【小説】グラスホッパー【あらすじ・ネタバレ】
27歳の元中学教師の鈴木は、2年前のひき逃げ事故で妻を亡くしました。
ひき逃げ犯は、裏の世界では有名な「フロイライン」の社長寺原の息子であったため、その事件はもみ消されてしまいました。
妻を死なせた犯人が罪に問われないことを知った鈴木は、寺原の息子に復讐するために教員を辞めフロイラインに入社しました。
フライラインでの仕事は、危険な薬物入りの健康食品などを売りつけるというものでしたが、鈴木は復讐のために働き続けました。
寺原の息子は道楽者で、事件を起こしては父親にもみ消してもらうということを繰り返しており、そのためフライラインには復讐心で入社する者が多くいました。
鈴木にもその疑いがかけられていました。
鈴木の教育係を任された比与子は、真意を試すために街で声をかけた若いカップルを薬で眠らせ、鈴木に拳銃で殺すように命じました。
寺原の息子が鈴木が2人を殺すところを見届けることで、疑いを晴らそうとしたのです。
しかし寺原の息子は、鈴木たちの目の前で車に轢かれて死亡してしまいました。鈴木は、寺原の息子が何者かに背中を押され、車道に飛び出す様子を目撃していました。
鈴木は、裏の世界に「押し屋」と呼ばれる殺し屋があるというを知ることになりました。
比与子は鈴木に、寺原の息子を押した犯人(押し屋)を探すように指示しました。
鈴木は言われるまま押し屋の後を追うと、そこには男の他にすみれという女性と幼い息子がいました。押し屋に家族がいたことに戸惑った鈴木でしたが、確認するために押し屋と話しをすることになりました。

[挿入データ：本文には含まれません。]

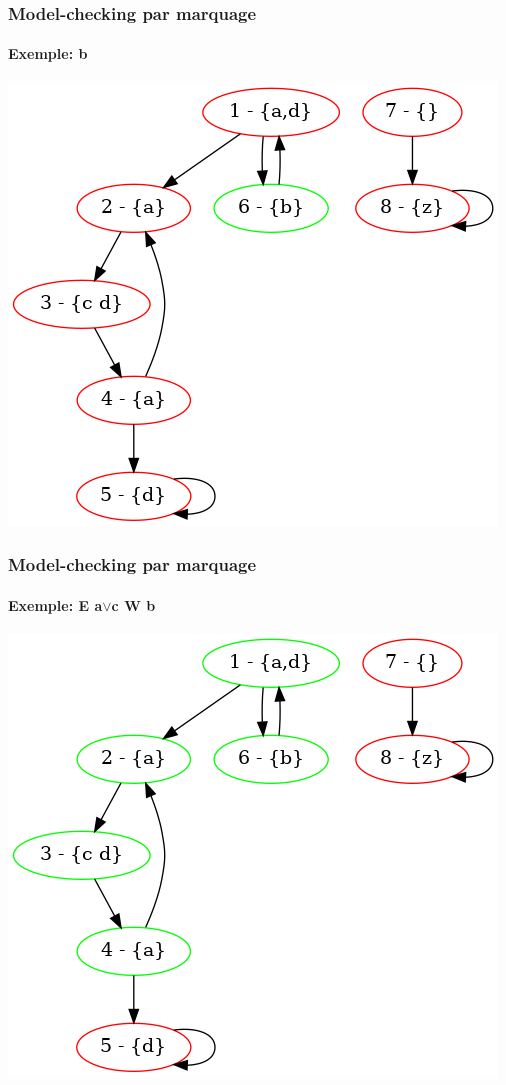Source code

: \documentclass[11pt]{beamer}
\begin{document}
\begin{frame}
    \frametitle{Model-checking par marquage}
    \framesubtitle{Exemple: b}

    \includegraphics[scale=0.4]{imgs/marquage2.png}
\end{frame}

\begin{frame}
    \frametitle{Model-checking par marquage}
    \framesubtitle{Exemple: E a$\lor$c W b}

    \includegraphics[scale=0.4]{imgs/marquage3.png}
\end{frame}
\end{document}
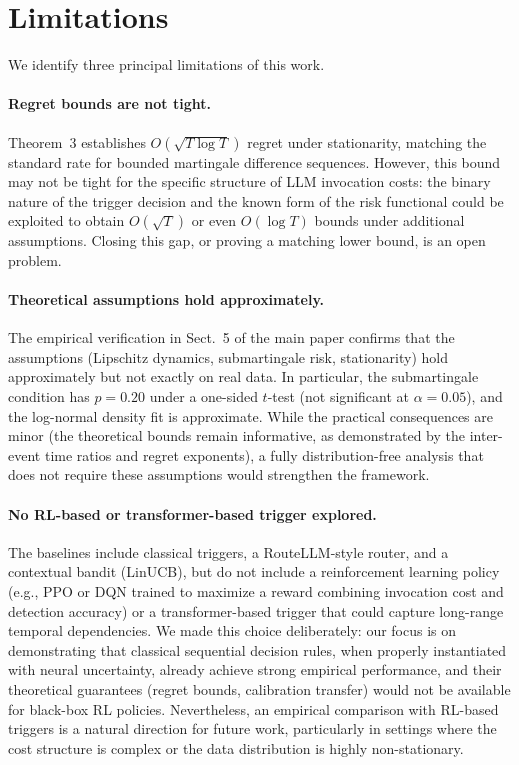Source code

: \section{Limitations}
\label{app:limitations}

We identify three principal limitations of this work.

\paragraph{Regret bounds are not tight.}
Theorem~3 establishes $O(\sqrt{T\log T})$ regret under stationarity, matching the standard rate for bounded martingale difference sequences.
However, this bound may not be tight for the specific structure of LLM invocation costs: the binary nature of the trigger decision and the known form of the risk functional could be exploited to obtain $O(\sqrt{T})$ or even $O(\log T)$ bounds under additional assumptions.
Closing this gap, or proving a matching lower bound, is an open problem.

\paragraph{Theoretical assumptions hold approximately.}
The empirical verification in Sect.~5 of the main paper confirms that the assumptions (Lipschitz dynamics, submartingale risk, stationarity) hold approximately but not exactly on real data.
In particular, the submartingale condition has $p=0.20$ under a one-sided $t$-test (not significant at $\alpha=0.05$), and the log-normal density fit is approximate.
While the practical consequences are minor (the theoretical bounds remain informative, as demonstrated by the inter-event time ratios and regret exponents), a fully distribution-free analysis that does not require these assumptions would strengthen the framework.

\paragraph{No RL-based or transformer-based trigger explored.}
The baselines include classical triggers, a RouteLLM-style router, and a contextual bandit (LinUCB), but do not include a reinforcement learning policy (e.g., PPO or DQN trained to maximize a reward combining invocation cost and detection accuracy) or a transformer-based trigger that could capture long-range temporal dependencies.
We made this choice deliberately: our focus is on demonstrating that classical sequential decision rules, when properly instantiated with neural uncertainty, already achieve strong empirical performance, and their theoretical guarantees (regret bounds, calibration transfer) would not be available for black-box RL policies.
Nevertheless, an empirical comparison with RL-based triggers is a natural direction for future work, particularly in settings where the cost structure is complex or the data distribution is highly non-stationary.


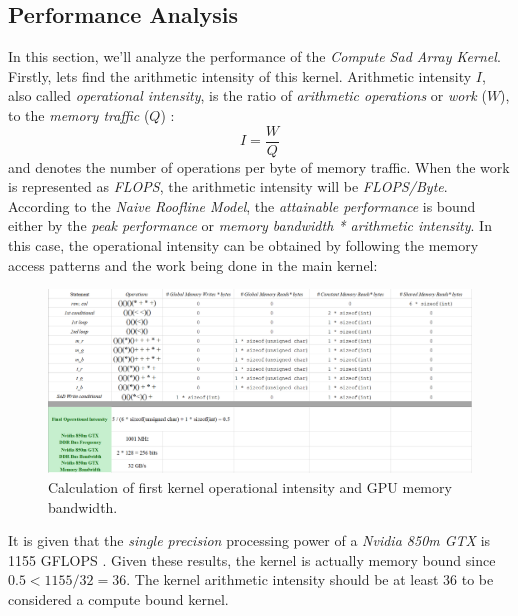 \subsection{Performance Analysis}
In this section, we'll analyze the performance of the \textit{Compute Sad Array Kernel}. Firstly, lets find the arithmetic intensity of this kernel. Arithmetic intensity $I$, also called \textit{operational intensity}, is the ratio of \textit{arithmetic operations} or \textit{work} ($W$), to the \textit{memory traffic} ($Q$) \cite{roofline}:
\begin{equation}
	I = \frac{W}{Q}
\end{equation}
and denotes the number of operations per byte of memory traffic. When the work is represented as \textit{FLOPS}, the arithmetic intensity will be \textit{FLOPS/Byte}. According to the \textit{Naive Roofline Model}, the \textit{attainable performance} is bound either by the \textit{peak performance} or \textit{memory bandwidth * arithmetic intensity}. In this case, the operational intensity can be obtained by following the memory access patterns and the work being done in the main kernel:
\begin{figure}[!h]\centering
	\includegraphics[width=1\textwidth]{intensity.PNG}
	\caption{Calculation of first kernel operational intensity and GPU memory bandwidth.}
	\label{pl1}
\end{figure}
It is given that the \textit{single precision} processing power of a \textit{Nvidia 850m GTX} is 1155 GFLOPS \cite{techpower}. Given these results, the kernel is actually memory bound since $0.5 < 1155 / 32 = 36$. The kernel arithmetic intensity should be at least 36 to be considered a compute bound kernel.

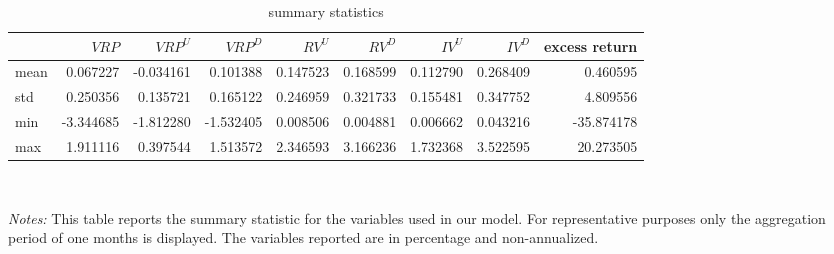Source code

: \documentclass{article}
\begin{document}
\begin{table}[h]
\begin{center}
\caption{summary statistics}
\label{table1}
\begin{tabular}{l|rrr|rr|rr|r}
\toprule
{} &  $VRP$ &  $VRP^{U}$  &   $VRP^{D}$  &   $RV^{U}$ &    $RV^{D}$ &    $IV^{U}$  &          $IV^{D}$ & excess return\\
\midrule
mean  &     0.067227 &    -0.034161 &     0.101388 &     0.147523 &     0.168599 &     0.112790 &     0.268409 &     0.460595 \\
std   &     0.250356 &     0.135721 &     0.165122 &     0.246959 &     0.321733 &     0.155481 &     0.347752 &     4.809556 \\
min   &    -3.344685 &    -1.812280 &    -1.532405 &     0.008506 &     0.004881 &     0.006662 &     0.043216 &   -35.874178 \\
max   &     1.911116 &     0.397544 &     1.513572 &     2.346593 &     3.166236 &     1.732368 &     3.522595 &    20.273505 \\
\bottomrule
\end{tabular}\\
\end{center}
\textit{Notes:} This table reports the summary statistic for the variables used in our model. For representative purposes only the aggregation period of one months is displayed. The variables reported are in percentage and non-annualized.
\end{table}
\end{document}
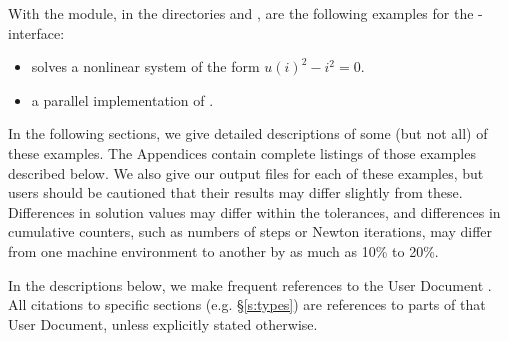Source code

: With the {\fkinsol} module, in the directories 
 and
, are the following examples for
the {\F}-{\C} interface:
\begin{itemize}
\item {}
  solves a nonlinear system of the form $u(i)^2 - i^2 = 0$.
\item {}
  a parallel implementation of .
\end{itemize}

In the following sections, we give detailed descriptions of some (but
not all) of these examples.  The Appendices contain complete listings
of those examples described below.  We also give our output files for
each of these examples, but users should be cautioned that their
results may differ slightly from these.  Differences in solution
values may differ within the tolerances, and differences in cumulative
counters, such as numbers of steps or Newton iterations, may differ
from one machine environment to another by as much as 10\% to 20\%.

In the descriptions below, we make frequent references to the {\kinsol}
User Document \cite{kinsol2.2.0_ug}.  All citations to specific sections
(e.g. \S\ref{s:types}) are references to parts of that User Document, unless
explicitly stated otherwise.
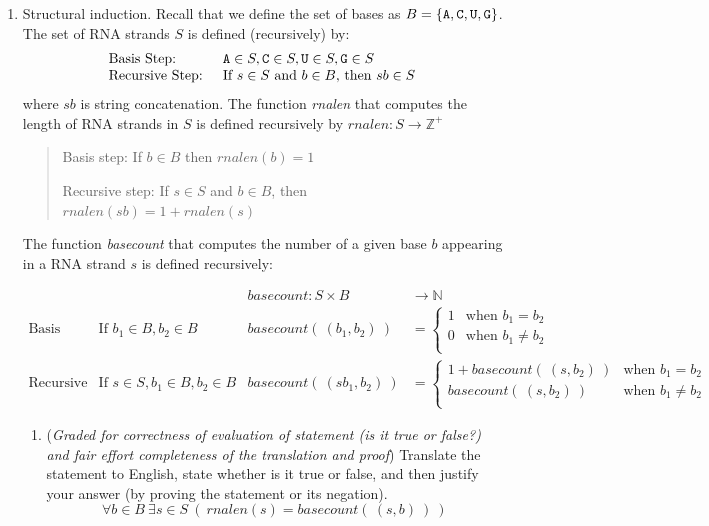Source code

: \begin{enumerate}[labelindent=0pt, leftmargin=0pt]
\begin{enumerate}
    \end{enumerate}
    
    \item Structural induction. Recall that we define the set of bases as $B  =  \{ \texttt{A}, \texttt{C}, \texttt{U}, \texttt{G} \}$.
The set of RNA strands $S$ is defined (recursively) by:
\[
\begin{array}{ll}
\textrm{Basis Step: } & \texttt{A} \in S, \texttt{C} \in S, \texttt{U} \in S, \texttt{G} \in S \\
\textrm{Recursive Step: } & \textrm{If } s \in S\textrm{ and }b \in B \textrm{, then }sb \in S
\end{array}
\]
where $sb$ is string concatenation. 
The function \textit{rnalen} that computes the length of RNA strands in $S$ is defined recursively by
$rnalen: S  \to \mathbb{Z}^+$


\begin{quote}
Basis step: If $b \in B$ then $rnalen(b)  = 1$

Recursive step: If $s \in S$ and $b \in B$, then $rnalen(sb)  = 1 + rnalen(s)$
\end{quote}

The function \textit{basecount} that computes the number of a given base 
$b$ appearing in a RNA strand $s$ is defined recursively:
    
\[
\begin{array}{llll}
& & \textit{basecount} : S \times B & \to \mathbb{N} \\
\textrm{Basis Step:} &  \textrm{If } b_1 \in B, b_2 \in B & \textit{basecount}(~(b_1, b_2)~) & =
        \begin{cases}
            1 & \textrm{when } b_1 = b_2 \\
            0 & \textrm{when } b_1 \neq b_2 \\
        \end{cases} \\
\textrm{Recursive Step:} & \textrm{If } s \in S, b_1 \in B, b_2 \in B &\textit{basecount}(~(s b_1, b_2)~) & =
        \begin{cases}
            1 + \textit{basecount}(~(s, b_2)~) & \textrm{when } b_1 = b_2 \\
            \textit{basecount}(~(s, b_2)~) & \textrm{when } b_1 \neq b_2 \\
        \end{cases}
\end{array}
\]
\begin{enumerate}
\item ({\it Graded for correctness of evaluation of statement (is it true or false?) and fair effort completeness of the translation and proof}) 
Translate the statement to English, state whether is it true or false, and then justify your answer (by proving the statement or its negation).
$$\forall b \in B ~\exists s \in S ~(~rnalen(s) = basecount(~(s,b)~)~)$$


\end{enumerate}
\end{enumerate}
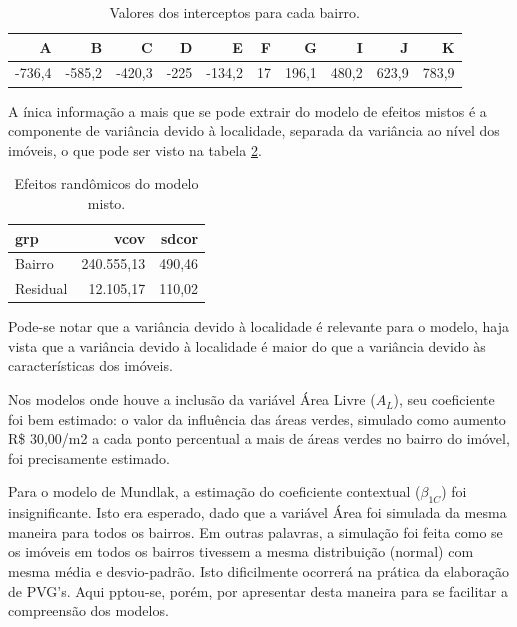 \documentclass[
  a4paper, 12pt]{article}
\begin{document}
\begin{table}[H]

\caption{\label{tab:somaitcpt}Valores dos interceptos para cada bairro.}
\centering
\fontsize{10}{12}\selectfont
\begin{tabular}[t]{rrrrrrrrrr}
\toprule
A & B & C & D & E & F & G & I & J & K\\
\midrule
\rowcolor{gray!6}  -736,4 & -585,2 & -420,3 & -225 & -134,2 & 17 & 196,1 & 480,2 & 623,9 & 783,9\\
\bottomrule
\end{tabular}
\end{table}

A ínica informação a mais que se pode extrair do modelo de efeitos
mistos é a componente de variância devido à localidade, separada da
variância ao nível dos imóveis, o que pode ser visto na tabela
\ref{tab:variancias}.

\begin{table}[H]

\caption{\label{tab:variancias}Efeitos randômicos do modelo misto.}
\centering
\begin{tabular}[t]{lrr}
\toprule
grp & vcov & sdcor\\
\midrule
\rowcolor{gray!6}  Bairro & 240.555,13 & 490,46\\
Residual & 12.105,17 & 110,02\\
\bottomrule
\end{tabular}
\end{table}

Pode-se notar que a variância devido à localidade é relevante para o
modelo, haja vista que a variância devido à localidade é maior do que a
variância devido às características dos imóveis.

Nos modelos onde houve a inclusão da variável Área Livre (\(A_L\)), seu
coeficiente foi bem estimado: o valor da influência das áreas verdes,
simulado como aumento R\$ 30,00/m2 a cada ponto percentual a mais de
áreas verdes no bairro do imóvel, foi precisamente estimado.

Para o modelo de Mundlak, a estimação do coeficiente contextual
(\(\beta_{1C}\)) foi insignificante. Isto era esperado, dado que a
variável Área foi simulada da mesma maneira para todos os bairros. Em
outras palavras, a simulação foi feita como se os imóveis em todos os
bairros tivessem a mesma distribuição (normal) com mesma média e
desvio-padrão. Isto dificilmente ocorrerá na prática da elaboração de
PVG's. Aqui pptou-se, porém, por apresentar desta maneira para se
facilitar a compreensão dos modelos.
\end{document}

男は槿と名乗り、システムエンジニアであると言いました。
このことを報告するかどうか悩んでいた鈴木は、押し屋である槿の居場所を伝えられずにいると、比与子に薬物で眠らされ監禁されてしまいます。
そこで拷問されそうになりましたが、新たな殺し屋の蝉に助けられるのです。
ターゲットを自殺に追い込むという殺し屋の鯨は、衆議院議員の梶という男に秘書殺害を依頼されていました。
鯨は秘書を自殺に追い込み依頼を完遂しましたが、小心者の梶は鯨に裏切られることを恐れ、殺し屋を斡旋する岩西に鯨殺害を依頼していました。
梶は鯨を呼び出し、そこに別の殺し屋である蝉も呼び鯨を始末させるつもりでしたが、蝉が時間に遅れてきたため失敗に終わりました。
梶の不審な様子から状況を察した鯨は、梶を返り討ちにします。
鯨は梶が連絡を取っていた岩西の元へ向かい、依頼を受けた殺し屋が蝉であることを知ります。
蝉はフロイラインの社員が寺原の息子を殺した押し屋を探している情報を聞き出していたため梶に指定された時間に遅れてしまっていたのです。
ターゲットを失ってしまった蝉は、フロイラインが探している押し屋をフロイラインの社員より先に探し出そうとしていました。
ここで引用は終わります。